A tout cela il faut ajouter les dattes et les figues sous forme de pâtes et toutes sortes de fruits confits ou secs. C'est ainsi une véritable avalanche de friandises qui envahit les villes et les villages d'Egypte pour commémorer la naissance du Prophète et marquer cet anniversaire dans la joie partagée.

Les friandises du Mouled El-Nabi sont le fruit d'une imagination créatrice des confiseurs qui ont su, jadis, ajuster des mélanges savants de fruits confits avec toutes sortes de graines odoriférantes et douces au palais. Ces anciennes traditions, apparues au Caire voilà plus de mille ans, se sont transmises de génération à génération.

A l'occasion de cette fête, les fameuses "Aroussat", ces poupées de sucre admirablement bien décorées de robes en papier, ces bateaux de sucre et ces chevaux et cavaliers de sucre blanc constituent les plus beaux éléments de tous les étalages.
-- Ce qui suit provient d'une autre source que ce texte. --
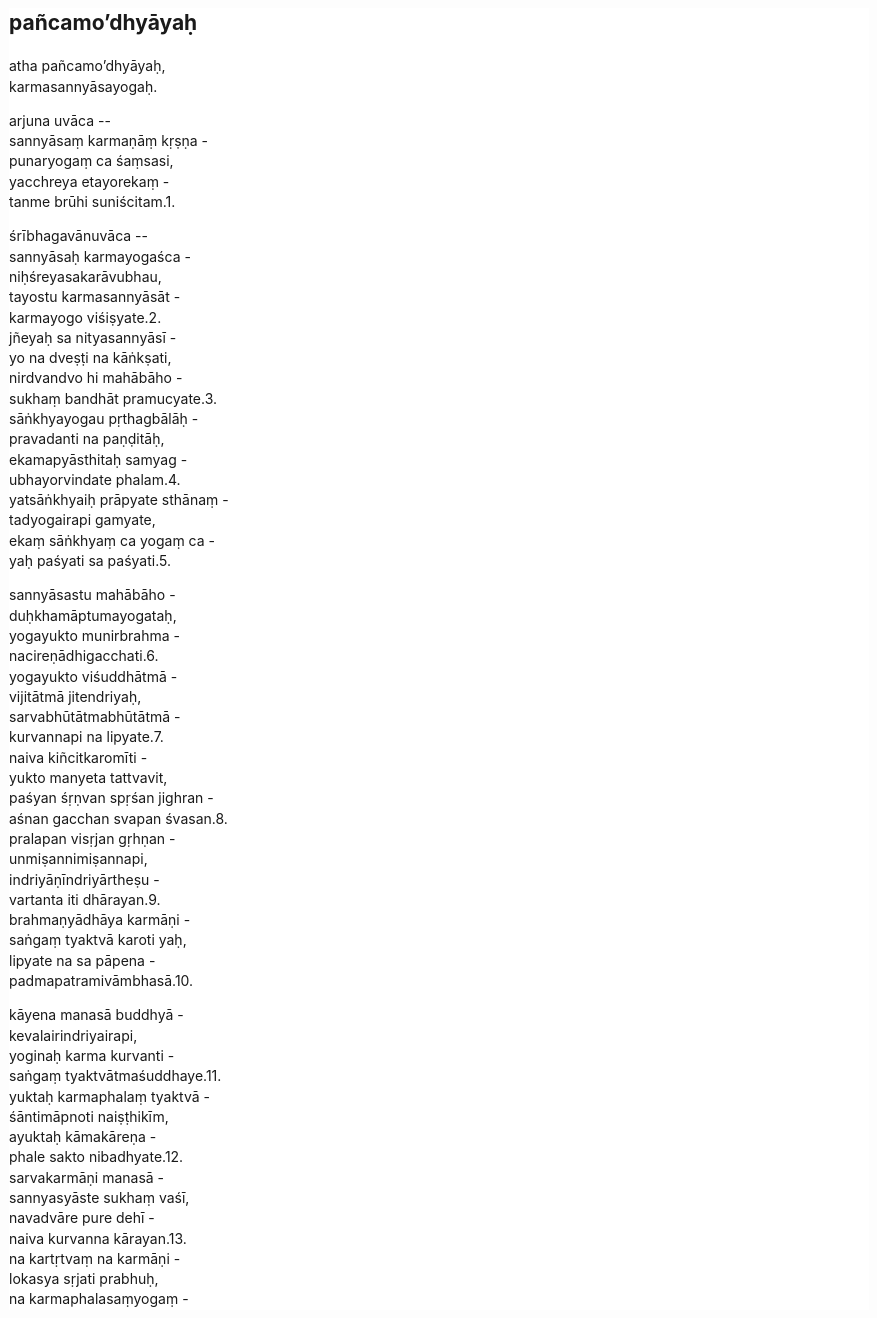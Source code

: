 ## pañcamoʼdhyāyaḥ

atha pañcamoʼdhyāyaḥ,  
karmasannyāsayogaḥ.

arjuna uvāca --  
sannyāsaṃ karmaṇāṃ kṛṣṇa -  
punaryogaṃ ca śaṃsasi,  
yacchreya etayorekaṃ -  
tanme brūhi suniścitam.1.  

śrībhagavānuvāca --  
sannyāsaḥ karmayogaśca -  
niḥśreyasakarāvubhau,  
tayostu karmasannyāsāt -  
karmayogo viśiṣyate.2.  
jñeyaḥ sa nityasannyāsī -  
yo na dveṣṭi na kāṅkṣati,  
nirdvandvo hi mahābāho -  
sukhaṃ bandhāt pramucyate.3.  
sāṅkhyayogau pṛthagbālāḥ -  
pravadanti na paṇḍitāḥ,  
ekamapyāsthitaḥ samyag -  
ubhayorvindate phalam.4.  
yatsāṅkhyaiḥ prāpyate sthānaṃ -  
tadyogairapi gamyate,  
ekaṃ sāṅkhyaṃ ca yogaṃ ca -  
yaḥ paśyati sa paśyati.5.  

sannyāsastu mahābāho -  
duḥkhamāptumayogataḥ,  
yogayukto munirbrahma -  
nacireṇādhigacchati.6.  
yogayukto viśuddhātmā -  
vijitātmā jitendriyaḥ,  
sarvabhūtātmabhūtātmā -  
kurvannapi na lipyate.7.  
naiva kiñcitkaromīti -  
yukto manyeta tattvavit,  
paśyan śṛṇvan spṛśan jighran -  
aśnan gacchan svapan śvasan.8.  
pralapan visṛjan gṛhṇan -  
unmiṣannimiṣannapi,  
indriyāṇīndriyārtheṣu -  
vartanta iti dhārayan.9.  
brahmaṇyādhāya karmāṇi -  
saṅgaṃ tyaktvā karoti yaḥ,  
lipyate na sa pāpena -  
padmapatramivāmbhasā.10.  

kāyena manasā buddhyā -  
kevalairindriyairapi,  
yoginaḥ karma kurvanti -  
saṅgaṃ tyaktvātmaśuddhaye.11.  
yuktaḥ karmaphalaṃ tyaktvā -  
śāntimāpnoti naiṣṭhikīm,  
ayuktaḥ kāmakāreṇa -  
phale sakto nibadhyate.12.  
sarvakarmāṇi manasā -  
sannyasyāste sukhaṃ vaśī,  
navadvāre pure dehī -  
naiva kurvanna kārayan.13.  
na kartṛtvaṃ na karmāṇi -  
lokasya sṛjati prabhuḥ,  
na karmaphalasaṃyogaṃ -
Les sucreries du Mouled El-Nabi ont un symbole:

- La poupée de sucre rappelle l'enfant qui vient de naître.

- Le cheval et son cavalier symbolisent celui qui répandait la foi en un Dieu unique, en combattant parfois pour la gloire et l'extension du règne de Dieu.

- Le bateau rappelle la vie qui se fraie un chemin à travers les vagues des difficultés.

L'anniversaire du Mouled El-Nabi rappelle non seulement la venue au monde de l'envoyé de Dieu, mais encore la fondation d'une société nouvelle qui se dégagea de l'idolâtrie pour entrer en relation immédiate avec le Dieu unique.